* What the task asks *
From the records below, output exactly the lines running from the line containing "- Normalizes all" through the line containing "### 3. Model", and no others.

(Data items)
◇ ◇ ◇

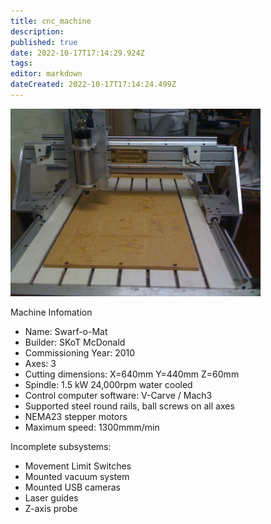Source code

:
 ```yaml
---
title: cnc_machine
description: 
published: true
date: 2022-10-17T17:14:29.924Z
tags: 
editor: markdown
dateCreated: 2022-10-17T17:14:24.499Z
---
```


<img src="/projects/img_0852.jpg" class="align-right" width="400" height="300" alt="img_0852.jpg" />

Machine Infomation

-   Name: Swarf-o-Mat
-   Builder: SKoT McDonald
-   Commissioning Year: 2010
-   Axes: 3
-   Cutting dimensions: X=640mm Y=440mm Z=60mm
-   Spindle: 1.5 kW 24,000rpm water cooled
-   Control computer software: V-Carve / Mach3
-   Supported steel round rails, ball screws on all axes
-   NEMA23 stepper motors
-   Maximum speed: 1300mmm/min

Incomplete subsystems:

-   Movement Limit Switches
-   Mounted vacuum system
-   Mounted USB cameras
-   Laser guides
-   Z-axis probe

◇ ◇ ◇

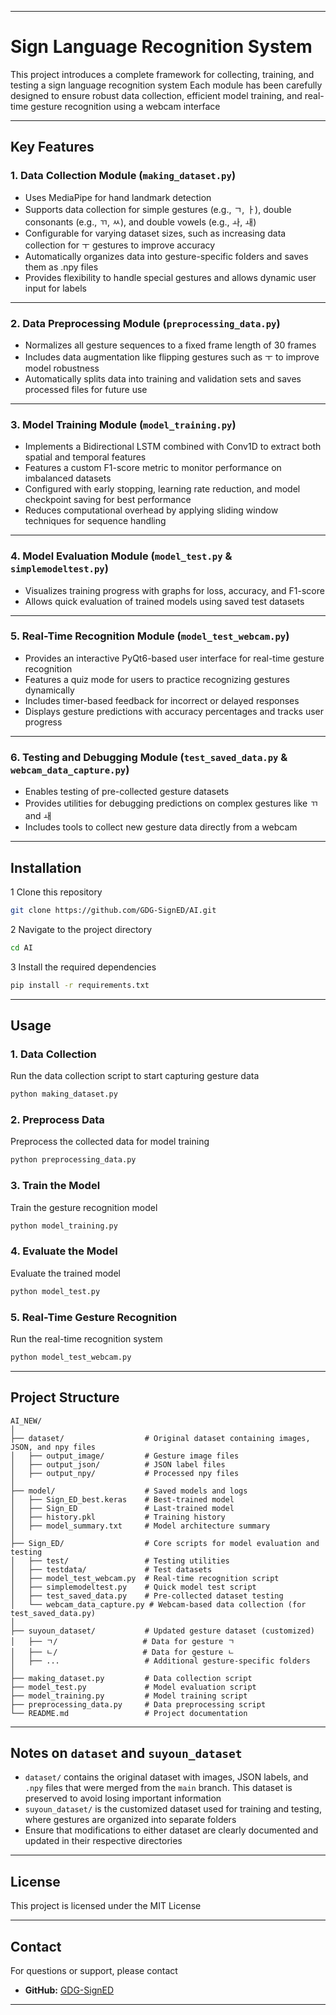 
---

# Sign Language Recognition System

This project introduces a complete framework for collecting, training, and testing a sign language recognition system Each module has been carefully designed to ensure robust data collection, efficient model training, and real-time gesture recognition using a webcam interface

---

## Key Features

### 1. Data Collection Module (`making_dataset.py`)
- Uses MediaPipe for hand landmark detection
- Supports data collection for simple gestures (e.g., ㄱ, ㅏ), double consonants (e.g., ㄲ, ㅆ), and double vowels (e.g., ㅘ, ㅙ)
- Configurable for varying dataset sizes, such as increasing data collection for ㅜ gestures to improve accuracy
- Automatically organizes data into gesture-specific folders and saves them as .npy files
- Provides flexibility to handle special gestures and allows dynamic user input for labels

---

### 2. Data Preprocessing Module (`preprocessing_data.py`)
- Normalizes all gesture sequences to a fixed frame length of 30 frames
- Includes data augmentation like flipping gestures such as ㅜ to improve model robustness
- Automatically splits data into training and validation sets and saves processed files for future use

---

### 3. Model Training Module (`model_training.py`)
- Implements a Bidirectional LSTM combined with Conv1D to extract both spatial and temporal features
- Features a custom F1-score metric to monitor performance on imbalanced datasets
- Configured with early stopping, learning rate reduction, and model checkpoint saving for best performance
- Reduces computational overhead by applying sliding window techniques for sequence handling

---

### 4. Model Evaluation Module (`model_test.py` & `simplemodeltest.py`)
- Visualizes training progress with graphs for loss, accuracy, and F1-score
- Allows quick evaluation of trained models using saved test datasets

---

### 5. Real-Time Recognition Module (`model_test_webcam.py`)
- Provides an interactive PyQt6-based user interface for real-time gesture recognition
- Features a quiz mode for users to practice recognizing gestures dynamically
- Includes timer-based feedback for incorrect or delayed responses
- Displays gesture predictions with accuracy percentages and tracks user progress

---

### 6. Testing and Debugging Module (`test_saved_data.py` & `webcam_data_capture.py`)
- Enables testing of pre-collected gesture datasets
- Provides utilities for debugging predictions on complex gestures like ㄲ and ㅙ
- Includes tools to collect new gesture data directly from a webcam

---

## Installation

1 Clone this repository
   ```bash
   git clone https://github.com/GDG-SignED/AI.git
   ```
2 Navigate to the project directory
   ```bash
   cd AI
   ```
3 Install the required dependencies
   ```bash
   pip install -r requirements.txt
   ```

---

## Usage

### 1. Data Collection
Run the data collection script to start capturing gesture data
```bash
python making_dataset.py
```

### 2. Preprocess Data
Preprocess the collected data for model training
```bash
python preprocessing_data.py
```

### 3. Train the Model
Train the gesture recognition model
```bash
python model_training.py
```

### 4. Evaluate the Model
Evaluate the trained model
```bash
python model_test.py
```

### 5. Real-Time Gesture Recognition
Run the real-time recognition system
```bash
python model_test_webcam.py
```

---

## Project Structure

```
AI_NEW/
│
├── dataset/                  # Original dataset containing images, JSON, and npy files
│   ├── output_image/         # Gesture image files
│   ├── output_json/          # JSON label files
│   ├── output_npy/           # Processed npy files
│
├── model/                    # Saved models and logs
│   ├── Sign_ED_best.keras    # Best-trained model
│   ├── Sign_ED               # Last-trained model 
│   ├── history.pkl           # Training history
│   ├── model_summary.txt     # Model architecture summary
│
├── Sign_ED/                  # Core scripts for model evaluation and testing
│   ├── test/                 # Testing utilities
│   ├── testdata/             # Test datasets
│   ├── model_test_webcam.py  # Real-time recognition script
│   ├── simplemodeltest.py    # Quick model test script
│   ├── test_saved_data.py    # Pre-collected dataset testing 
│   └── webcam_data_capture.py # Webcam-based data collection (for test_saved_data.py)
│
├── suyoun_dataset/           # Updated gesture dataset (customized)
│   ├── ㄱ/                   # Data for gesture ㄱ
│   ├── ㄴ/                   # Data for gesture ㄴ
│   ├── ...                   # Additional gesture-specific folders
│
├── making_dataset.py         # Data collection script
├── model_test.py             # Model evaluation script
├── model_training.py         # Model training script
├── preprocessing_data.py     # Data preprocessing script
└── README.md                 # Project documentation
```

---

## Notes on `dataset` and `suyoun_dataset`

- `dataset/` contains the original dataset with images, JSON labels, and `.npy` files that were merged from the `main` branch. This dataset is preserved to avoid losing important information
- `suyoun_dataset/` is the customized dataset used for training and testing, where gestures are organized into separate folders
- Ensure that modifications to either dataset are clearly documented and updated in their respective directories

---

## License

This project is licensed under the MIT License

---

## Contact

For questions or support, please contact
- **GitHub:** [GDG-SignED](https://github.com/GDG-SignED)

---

◇ ◇ ◇

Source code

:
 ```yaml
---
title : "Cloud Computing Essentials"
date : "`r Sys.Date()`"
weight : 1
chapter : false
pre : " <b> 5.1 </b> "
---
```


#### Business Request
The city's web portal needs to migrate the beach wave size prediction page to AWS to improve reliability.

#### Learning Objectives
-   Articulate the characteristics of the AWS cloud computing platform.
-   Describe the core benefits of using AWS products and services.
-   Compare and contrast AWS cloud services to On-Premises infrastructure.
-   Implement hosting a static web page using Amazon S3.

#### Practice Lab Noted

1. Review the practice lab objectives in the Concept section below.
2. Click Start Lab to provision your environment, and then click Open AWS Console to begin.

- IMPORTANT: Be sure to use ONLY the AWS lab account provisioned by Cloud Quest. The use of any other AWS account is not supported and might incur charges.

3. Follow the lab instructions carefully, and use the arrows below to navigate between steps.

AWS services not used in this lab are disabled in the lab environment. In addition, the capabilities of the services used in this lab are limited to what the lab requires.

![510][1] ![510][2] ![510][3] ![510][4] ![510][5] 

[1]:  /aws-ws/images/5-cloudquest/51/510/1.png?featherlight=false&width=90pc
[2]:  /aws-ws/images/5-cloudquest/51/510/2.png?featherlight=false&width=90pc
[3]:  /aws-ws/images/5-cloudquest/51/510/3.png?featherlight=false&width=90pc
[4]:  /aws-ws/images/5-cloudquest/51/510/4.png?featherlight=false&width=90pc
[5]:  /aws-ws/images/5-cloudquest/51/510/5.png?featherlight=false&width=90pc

◇ ◇ ◇

* Finished task *
- Normalizes all gesture sequences to a fixed frame length of 30 frames
- Includes data augmentation like flipping gestures such as ㅜ to improve model robustness
- Automatically splits data into training and validation sets and saves processed files for future use

---

### 3. Model Training Module (`model_training.py`)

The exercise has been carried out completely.